Mississippi native spearheaded creation of Martin Luther King holiday
As millions of Americans celebrate the life and legacy of civil rights leader Dr. Martin Luther King Jr. Monday, most probably have no idea that the holiday was created in part by the efforts of Mississippi Delta native.
Katie Green Hall was born on April 3, 1938, in Mound Bayou, Mississippi. She was one of 12 children. and went on to graduate from Mississippi Vocational College (now called Mississippi Valley State University) with a degree in political science.

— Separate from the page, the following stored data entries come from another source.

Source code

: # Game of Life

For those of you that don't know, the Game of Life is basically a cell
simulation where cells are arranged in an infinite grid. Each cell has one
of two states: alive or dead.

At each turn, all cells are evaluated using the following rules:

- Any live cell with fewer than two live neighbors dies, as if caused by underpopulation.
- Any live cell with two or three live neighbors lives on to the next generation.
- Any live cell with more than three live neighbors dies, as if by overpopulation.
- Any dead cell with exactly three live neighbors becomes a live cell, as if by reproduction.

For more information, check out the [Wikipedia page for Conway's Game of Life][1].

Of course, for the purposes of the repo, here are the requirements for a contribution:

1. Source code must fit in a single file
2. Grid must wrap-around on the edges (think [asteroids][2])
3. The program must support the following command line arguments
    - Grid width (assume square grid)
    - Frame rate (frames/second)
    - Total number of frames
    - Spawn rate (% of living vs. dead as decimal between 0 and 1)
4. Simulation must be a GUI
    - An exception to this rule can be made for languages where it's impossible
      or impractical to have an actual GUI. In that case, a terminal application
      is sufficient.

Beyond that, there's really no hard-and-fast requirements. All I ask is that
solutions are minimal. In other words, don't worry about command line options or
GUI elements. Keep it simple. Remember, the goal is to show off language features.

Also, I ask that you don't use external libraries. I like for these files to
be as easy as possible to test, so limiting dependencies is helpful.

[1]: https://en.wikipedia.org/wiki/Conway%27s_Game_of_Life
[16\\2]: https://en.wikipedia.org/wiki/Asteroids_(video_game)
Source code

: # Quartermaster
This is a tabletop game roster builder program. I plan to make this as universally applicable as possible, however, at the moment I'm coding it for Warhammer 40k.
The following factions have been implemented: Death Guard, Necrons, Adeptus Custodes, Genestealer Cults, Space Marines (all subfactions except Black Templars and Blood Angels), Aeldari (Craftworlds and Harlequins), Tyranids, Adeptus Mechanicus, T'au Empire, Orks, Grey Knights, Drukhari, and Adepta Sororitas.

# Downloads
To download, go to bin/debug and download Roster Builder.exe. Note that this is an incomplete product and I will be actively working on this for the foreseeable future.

Hall was appointed to fill the unexpired term of the late U.S. Representative Adam Benjamin of Indiana in 1982. In doing so, she became the first African-American woman to represent the state of Indiana in the U.S. House of Representatives.
As a freshmen federal legislator Hall introduced House of Representatives Bill. H.R. 3706. commonly known as the Dr. Martin Luther King, Jr. National Holiday Law Bill.
After hotly contested debates in both the United States House of Representatives and the United States Senate, Ronald Reagan, 40th President of the United States of America, signed into law on Nov. 2, 1983, Hall’s version of “The King Bill”.
The nation would thenceforth in Jan. 1986 observe the first national holiday in honor of
Dr. Martin Luther King, Jr’s birthday on the third Monday in January, as stated in U.S. Representative Hall’s legislation.
As a result, Dr. Martin Luther King, Jr. became the only African-American in the history of the United States Congress to be honored with a national holiday.